A few months ago the Peak reported on the success enjoyed by Powell River Outrigger Canoe Society (PROCS) in the National Sprint Championships held in Victoria, where members won gold in the Senior Masters Men’s event, and silver and bronze respectively in the Mixed and Women’s events. Now the club can claim bragging rights to an even more significant prize: the Senior Masters Mixed title.

The society attended the National Outrigger Distance Championship in Vancouver Saturday, July 11, hosted by False Creek Paddling Club. In addition to the championship itself, the Powell River crew secured the CORA Cup, awarded annually by the Canadian Outrigger Racing Association (CORA) in each competitive category to the club with the best cumulative record in the five races making up the CORA Cup series.

The first four races of the series each had a different winner in the Senior Masters Mixed category, but Powell River went into the final race of the season in lead position, due to not only winning in the Island Iron race in Comox last month, but also placing second in the Jericho Beach, Vancouver, race in May.

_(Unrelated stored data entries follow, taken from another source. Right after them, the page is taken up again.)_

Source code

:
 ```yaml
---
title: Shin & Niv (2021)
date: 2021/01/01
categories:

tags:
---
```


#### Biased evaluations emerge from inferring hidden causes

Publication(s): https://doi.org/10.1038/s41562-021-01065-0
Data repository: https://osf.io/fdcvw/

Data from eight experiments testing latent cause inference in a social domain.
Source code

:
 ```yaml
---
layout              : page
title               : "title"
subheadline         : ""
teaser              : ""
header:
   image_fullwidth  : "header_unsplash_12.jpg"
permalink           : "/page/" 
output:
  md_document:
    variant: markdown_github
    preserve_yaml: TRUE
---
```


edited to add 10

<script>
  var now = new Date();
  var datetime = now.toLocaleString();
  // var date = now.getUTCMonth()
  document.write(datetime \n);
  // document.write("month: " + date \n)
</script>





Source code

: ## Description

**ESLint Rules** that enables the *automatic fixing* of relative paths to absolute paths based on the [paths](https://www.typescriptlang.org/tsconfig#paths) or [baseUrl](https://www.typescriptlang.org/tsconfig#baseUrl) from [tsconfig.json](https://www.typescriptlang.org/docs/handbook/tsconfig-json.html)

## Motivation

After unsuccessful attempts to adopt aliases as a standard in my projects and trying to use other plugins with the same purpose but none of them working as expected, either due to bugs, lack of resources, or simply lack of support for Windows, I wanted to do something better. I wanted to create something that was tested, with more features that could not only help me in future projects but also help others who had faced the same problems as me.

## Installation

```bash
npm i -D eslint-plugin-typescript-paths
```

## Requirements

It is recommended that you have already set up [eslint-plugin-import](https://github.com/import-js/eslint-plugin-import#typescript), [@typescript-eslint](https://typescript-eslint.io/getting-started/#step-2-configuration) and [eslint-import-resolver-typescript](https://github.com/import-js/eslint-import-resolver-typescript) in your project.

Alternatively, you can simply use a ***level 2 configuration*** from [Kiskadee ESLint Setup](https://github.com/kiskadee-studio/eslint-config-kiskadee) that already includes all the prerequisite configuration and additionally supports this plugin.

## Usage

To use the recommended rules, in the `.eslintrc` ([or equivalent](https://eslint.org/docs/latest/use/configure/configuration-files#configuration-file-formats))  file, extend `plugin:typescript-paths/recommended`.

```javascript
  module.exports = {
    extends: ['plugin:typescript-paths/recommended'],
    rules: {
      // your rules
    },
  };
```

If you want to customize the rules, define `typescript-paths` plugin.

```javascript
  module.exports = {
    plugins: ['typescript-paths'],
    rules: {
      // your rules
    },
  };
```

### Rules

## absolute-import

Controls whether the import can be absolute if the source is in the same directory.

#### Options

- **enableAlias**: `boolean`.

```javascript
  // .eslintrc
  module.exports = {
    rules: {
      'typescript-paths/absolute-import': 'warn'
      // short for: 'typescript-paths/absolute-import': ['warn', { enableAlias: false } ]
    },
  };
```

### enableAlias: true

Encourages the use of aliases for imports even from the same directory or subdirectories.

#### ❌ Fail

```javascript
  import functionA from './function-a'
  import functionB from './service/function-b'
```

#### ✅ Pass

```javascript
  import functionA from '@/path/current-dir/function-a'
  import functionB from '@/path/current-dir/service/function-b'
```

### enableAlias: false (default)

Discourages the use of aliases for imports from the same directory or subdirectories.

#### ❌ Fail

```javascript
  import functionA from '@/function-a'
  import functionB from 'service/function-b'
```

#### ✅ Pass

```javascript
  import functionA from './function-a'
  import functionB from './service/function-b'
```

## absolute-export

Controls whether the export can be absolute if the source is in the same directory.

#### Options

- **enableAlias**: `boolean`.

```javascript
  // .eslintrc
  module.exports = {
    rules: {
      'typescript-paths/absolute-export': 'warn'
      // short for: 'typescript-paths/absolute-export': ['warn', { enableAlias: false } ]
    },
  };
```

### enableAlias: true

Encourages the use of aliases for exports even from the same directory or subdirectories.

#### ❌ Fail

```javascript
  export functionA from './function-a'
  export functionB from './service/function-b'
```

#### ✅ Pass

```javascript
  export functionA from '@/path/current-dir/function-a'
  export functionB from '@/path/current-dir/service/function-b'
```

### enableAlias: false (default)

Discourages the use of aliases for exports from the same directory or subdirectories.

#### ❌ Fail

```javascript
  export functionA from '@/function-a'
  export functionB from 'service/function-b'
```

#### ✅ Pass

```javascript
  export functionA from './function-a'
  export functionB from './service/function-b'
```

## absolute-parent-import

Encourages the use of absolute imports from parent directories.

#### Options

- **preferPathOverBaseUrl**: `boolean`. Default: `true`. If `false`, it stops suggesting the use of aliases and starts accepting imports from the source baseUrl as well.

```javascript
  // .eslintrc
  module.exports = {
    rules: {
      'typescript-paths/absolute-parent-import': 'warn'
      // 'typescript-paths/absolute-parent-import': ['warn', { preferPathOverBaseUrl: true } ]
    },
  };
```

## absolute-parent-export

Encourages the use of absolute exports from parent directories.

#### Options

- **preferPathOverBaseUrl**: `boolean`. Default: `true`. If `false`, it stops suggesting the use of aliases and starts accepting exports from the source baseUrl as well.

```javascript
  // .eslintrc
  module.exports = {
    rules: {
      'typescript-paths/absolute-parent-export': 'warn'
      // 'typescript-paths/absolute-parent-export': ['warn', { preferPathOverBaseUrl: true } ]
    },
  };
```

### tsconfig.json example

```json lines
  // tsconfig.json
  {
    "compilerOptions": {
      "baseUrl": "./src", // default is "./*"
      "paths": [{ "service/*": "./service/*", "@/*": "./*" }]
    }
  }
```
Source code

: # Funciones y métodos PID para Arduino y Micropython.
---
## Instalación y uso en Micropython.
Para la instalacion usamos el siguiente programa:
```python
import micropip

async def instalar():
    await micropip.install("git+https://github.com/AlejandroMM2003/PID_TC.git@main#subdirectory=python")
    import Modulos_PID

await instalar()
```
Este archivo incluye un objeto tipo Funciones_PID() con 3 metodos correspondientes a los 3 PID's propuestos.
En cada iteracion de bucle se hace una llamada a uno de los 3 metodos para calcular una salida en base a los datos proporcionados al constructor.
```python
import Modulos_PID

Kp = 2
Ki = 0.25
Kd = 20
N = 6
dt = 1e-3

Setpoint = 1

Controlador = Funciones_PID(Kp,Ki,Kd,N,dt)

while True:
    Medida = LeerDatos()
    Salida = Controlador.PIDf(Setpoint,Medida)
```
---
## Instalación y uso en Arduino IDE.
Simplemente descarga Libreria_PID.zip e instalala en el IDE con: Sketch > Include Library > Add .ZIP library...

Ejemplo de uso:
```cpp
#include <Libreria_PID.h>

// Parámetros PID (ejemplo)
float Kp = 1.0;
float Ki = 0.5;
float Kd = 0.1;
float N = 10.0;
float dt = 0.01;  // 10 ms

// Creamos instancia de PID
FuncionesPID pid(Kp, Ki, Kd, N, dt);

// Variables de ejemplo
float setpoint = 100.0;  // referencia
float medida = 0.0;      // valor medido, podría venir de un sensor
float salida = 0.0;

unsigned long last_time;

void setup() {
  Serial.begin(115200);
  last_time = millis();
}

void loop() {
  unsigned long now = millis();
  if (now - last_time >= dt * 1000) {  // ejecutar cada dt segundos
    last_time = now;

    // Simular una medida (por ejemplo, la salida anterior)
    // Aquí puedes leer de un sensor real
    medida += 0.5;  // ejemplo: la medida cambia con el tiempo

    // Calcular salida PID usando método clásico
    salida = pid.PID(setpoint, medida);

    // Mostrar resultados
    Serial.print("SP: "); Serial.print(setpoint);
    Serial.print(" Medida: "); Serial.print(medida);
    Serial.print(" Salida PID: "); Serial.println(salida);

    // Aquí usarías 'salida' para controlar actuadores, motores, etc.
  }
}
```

The category involves three men and three women to a boat, all over the age of 50 years. The final race was a 23-kilometre marathon effort starting and finishing at Jericho Beach, and the conditions last Saturday were described by the paddlers as “brutal.” As it turned out, the Powell River crew was the only Senior Masters Mixed crew to brave the conditions, and so it won its category by default. However, it also beat all of the crews in the Masters category, along with several of the Open category, finishing sixth overall in the race. This achievement would be even more notable in that the Masters category is open to paddlers as young as 40 years, whereas the average age of the Powell River boat crew is 63.

Although the intensity of the CORA Cup series is now successfully concluded, the club’s ambitions have not ended: several of the paddlers have serious hopes of winning selection to the Canadian team that will be travelling to Australia May 2016 for the World Outrigger Sprint Championships. The Canadian trials take place in October, so the summer will be spent making the transition from a 23-kilometre race to the 500-metre format.

PROCS hopes to build on its success by attracting more (and younger) members to its mix of competitive and recreational paddlers. The Powell River community was given a taste of outrigger sprint racing last year in the Corporate Challenge held at Sea Fair. This year a demonstration race is planned that will match three very different paddling cultural traditions against each other: an outrigger canoe (originating in the Pacific Islands), a Dragon Boat (China) and a Tla’amin (Sliammon) First Nation traditional canoe.

Watchers from dry land may also be treated to a demonstration race in one-person outrigger canoes, possibly with a compulsory capsize along the course to make it even more entertaining for the spectators. If so, the Sea Fair crowd will be able to enjoy the spectacle of National Sprint and Distance champion paddlers falling out of their boats, definitely something not to miss.